China, while facing internal headwinds from a sluggish economy and external pressures from a Trump administration in 2025, sees investors adopting a cautious stance towards Chinese equities. However, their outlook remains relatively optimistic, given the continual rollout of fiscal and monetary stimulus measures.

At China’s recent Politburo meeting on December 9, the implementation of a more proactive fiscal policy was proposed that involved increasing fiscal expenditure and expanding domestic demand.

The importance of stabilizing the real estate and stock markets was also reiterated at the meeting with discussions on the need to address risks in key sectors and mitigate external shocks. Notably, the meeting, for the first time in over a decade, called for a shift to a moderately accommodative monetary policy, moving away from the previously maintained prudent monetary stance.

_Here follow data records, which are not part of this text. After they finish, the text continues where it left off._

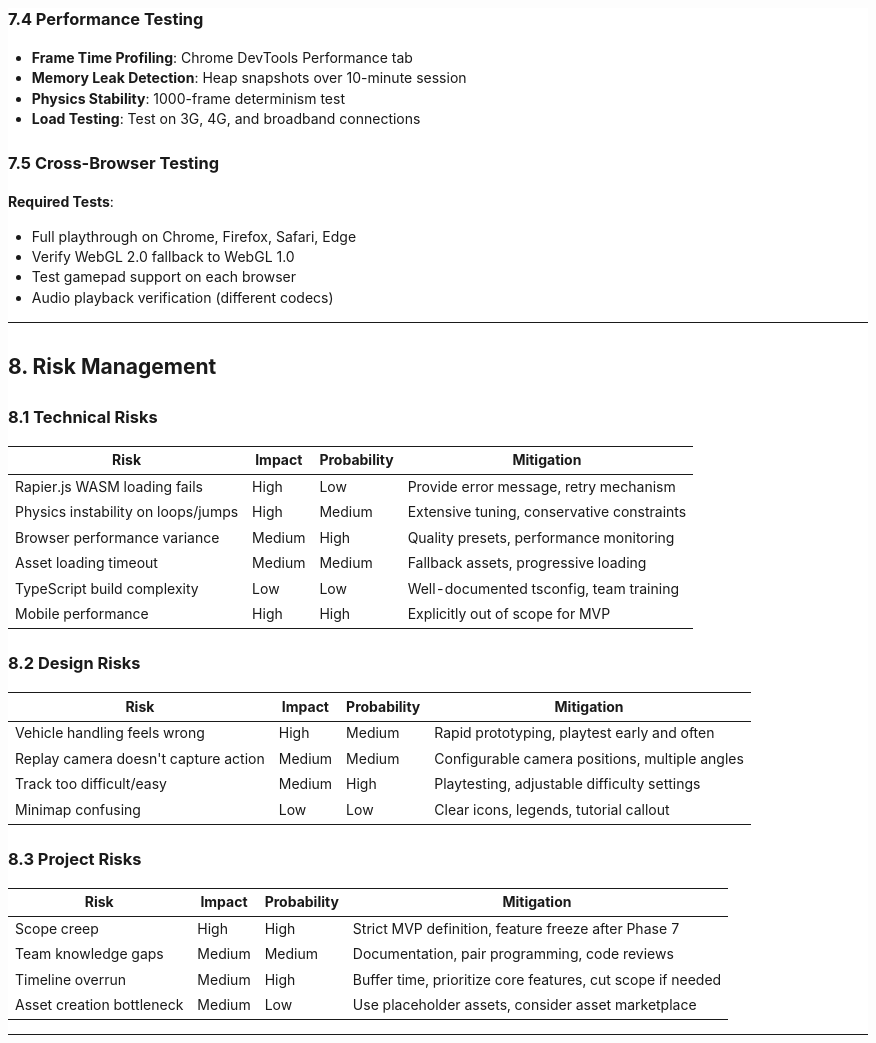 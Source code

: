 ### 7.4 Performance Testing
- **Frame Time Profiling**: Chrome DevTools Performance tab
- **Memory Leak Detection**: Heap snapshots over 10-minute session
- **Physics Stability**: 1000-frame determinism test
- **Load Testing**: Test on 3G, 4G, and broadband connections

### 7.5 Cross-Browser Testing
**Required Tests**:
- Full playthrough on Chrome, Firefox, Safari, Edge
- Verify WebGL 2.0 fallback to WebGL 1.0
- Test gamepad support on each browser
- Audio playback verification (different codecs)

---

## 8. Risk Management

### 8.1 Technical Risks

| Risk | Impact | Probability | Mitigation |
|------|--------|-------------|------------|
| Rapier.js WASM loading fails | High | Low | Provide error message, retry mechanism |
| Physics instability on loops/jumps | High | Medium | Extensive tuning, conservative constraints |
| Browser performance variance | Medium | High | Quality presets, performance monitoring |
| Asset loading timeout | Medium | Medium | Fallback assets, progressive loading |
| TypeScript build complexity | Low | Low | Well-documented tsconfig, team training |
| Mobile performance | High | High | Explicitly out of scope for MVP |

### 8.2 Design Risks

| Risk | Impact | Probability | Mitigation |
|------|--------|-------------|------------|
| Vehicle handling feels wrong | High | Medium | Rapid prototyping, playtest early and often |
| Replay camera doesn't capture action | Medium | Medium | Configurable camera positions, multiple angles |
| Track too difficult/easy | Medium | High | Playtesting, adjustable difficulty settings |
| Minimap confusing | Low | Low | Clear icons, legends, tutorial callout |

### 8.3 Project Risks

| Risk | Impact | Probability | Mitigation |
|------|--------|-------------|------------|
| Scope creep | High | High | Strict MVP definition, feature freeze after Phase 7 |
| Team knowledge gaps | Medium | Medium | Documentation, pair programming, code reviews |
| Timeline overrun | Medium | High | Buffer time, prioritize core features, cut scope if needed |
| Asset creation bottleneck | Medium | Low | Use placeholder assets, consider asset marketplace |

---
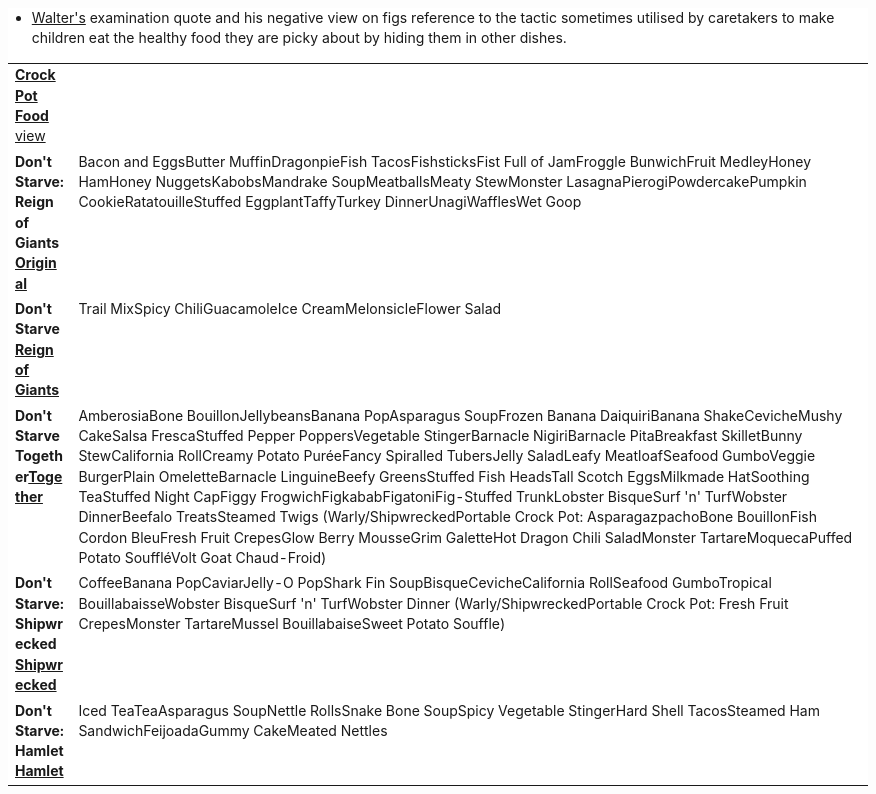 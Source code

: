 * [Walter's](/wiki/Walter "Walter") examination quote and his negative view on figs reference to the tactic sometimes utilised by caretakers to make children eat the healthy food they are picky about by hiding them in other dishes.

|  |  |
| --- | --- |
| **[Crock Pot](/wiki/Crock_Pot "Crock Pot") [Food](/wiki/Food/Table "Food/Table")** [view](/wiki/Template:Crock_Pot_Food "Template:Crock Pot Food") | |
| **Don't Starve: Reign of Giants[Original](/wiki/Don%27t_Starve "Don't Starve")** | Bacon and EggsButter MuffinDragonpieFish TacosFishsticksFist Full of JamFroggle BunwichFruit MedleyHoney HamHoney NuggetsKabobsMandrake SoupMeatballsMeaty StewMonster LasagnaPierogiPowdercakePumpkin CookieRatatouilleStuffed EggplantTaffyTurkey DinnerUnagiWafflesWet Goop |
| **Don't Starve[Reign of Giants](/wiki/Don%27t_Starve:_Reign_of_Giants "Don't Starve: Reign of Giants")** | Trail MixSpicy ChiliGuacamoleIce CreamMelonsicleFlower Salad |
| **Don't Starve Together[Together](/wiki/Don%27t_Starve_Together "Don't Starve Together")** | AmberosiaBone BouillonJellybeansBanana PopAsparagus SoupFrozen Banana DaiquiriBanana ShakeCevicheMushy CakeSalsa FrescaStuffed Pepper PoppersVegetable StingerBarnacle NigiriBarnacle PitaBreakfast SkilletBunny StewCalifornia RollCreamy Potato PuréeFancy Spiralled TubersJelly SaladLeafy MeatloafSeafood GumboVeggie BurgerPlain OmeletteBarnacle LinguineBeefy GreensStuffed Fish HeadsTall Scotch EggsMilkmade HatSoothing TeaStuffed Night CapFiggy FrogwichFigkababFigatoniFig-Stuffed TrunkLobster BisqueSurf 'n' TurfWobster DinnerBeefalo TreatsSteamed Twigs (Warly/ShipwreckedPortable Crock Pot: AsparagazpachoBone BouillonFish Cordon BleuFresh Fruit CrepesGlow Berry MousseGrim GaletteHot Dragon Chili SaladMonster TartareMoquecaPuffed Potato SouffléVolt Goat Chaud-Froid) |
| **Don't Starve: Shipwrecked[Shipwrecked](/wiki/Don%27t_Starve:_Shipwrecked "Don't Starve: Shipwrecked")** | CoffeeBanana PopCaviarJelly-O PopShark Fin SoupBisqueCevicheCalifornia RollSeafood GumboTropical BouillabaisseWobster BisqueSurf 'n' TurfWobster Dinner (Warly/ShipwreckedPortable Crock Pot: Fresh Fruit CrepesMonster TartareMussel BouillabaiseSweet Potato Souffle) |
| **Don't Starve: Hamlet[Hamlet](/wiki/Don%27t_Starve:_Hamlet "Don't Starve: Hamlet")** | Iced TeaTeaAsparagus SoupNettle RollsSnake Bone SoupSpicy Vegetable StingerHard Shell TacosSteamed Ham SandwichFeijoadaGummy CakeMeated Nettles |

“The adjustment in monetary policy from prudent to moderately accommodative reflects China’s continued commitment to a supportive monetary stance,” notes Bin Wen, chief economist at China Minsheng Bank. “This approach aims to ensure reasonably ample liquidity, further reduce overall financing costs for businesses and households, and foster a favourable monetary and financial environment to drive a sustained economic recovery.”

This announcement drove the Hang Seng Index to surge near the end of trading hours on the day of the meeting. However, the index has not experienced sustained growth since then, but has instead remained relatively stable in recent days.

Chinese equities surged 35% from their September lows to their October peak, driven by investor expectations of more aggressive fiscal stimuli from China. However, the rally lost momentum after the announced fiscal measures fell short of market expectations. Additionally, the re-election of Donald Trump, according to analysis by Cambridge Associates, has raised concerns about potentially more hawkish US policies towards China.

A slightly different perspective is offered by RBC Global Asset Management in a recent 2025 outlook report, namely, China, heading into 2025, will face significant external pressures following president-elect Donald Trump’s tariff agenda, which includes the threatened imposition of a 60% tariff on Chinese imports. However, this threat, RBC analysts note, is expected to be primarily a bargaining chip aimed at extracting concessions from China, with the eventual tariffs likely being lower than initially proposed.

While tariffs could exacerbate challenges for the Chinese economy – already facing domestic hurdles in sustaining continuous growth – it is expected there will be mitigating factors to buffer the impact. However, such tariffs, the RBC report estimates, could reduce China’s aggregate real GDP by 1.6% within two years of implementation. As well, substantial fiscal stimulus – currently projected to be at least 1.4% of total GDP – could largely offset the negative effects of the tariffs and declining exports.

The Chinese government’s determination to stabilize the property market is seen as crucial for boosting domestic demand and supporting equity market valuations. RBC remains cautiously optimistic about Chinese equities, as many of the economic headwinds appear to have already been priced into the market. There is more upside potential, the firm believes, than downside risk in 2025.

However, in 2025, the rally in Chinese equities is expected to stall, though not necessarily collapse as markets have already priced in much of the anticipated benefits from increased fiscal and monetary stimulus.

With Chinese equity valuations returning to fair value, any further re-rating of the market, according to Cambridge Associates, will depend on improvements in China’s economic data and corporate fundamentals, which are likely to take time without additional policy support.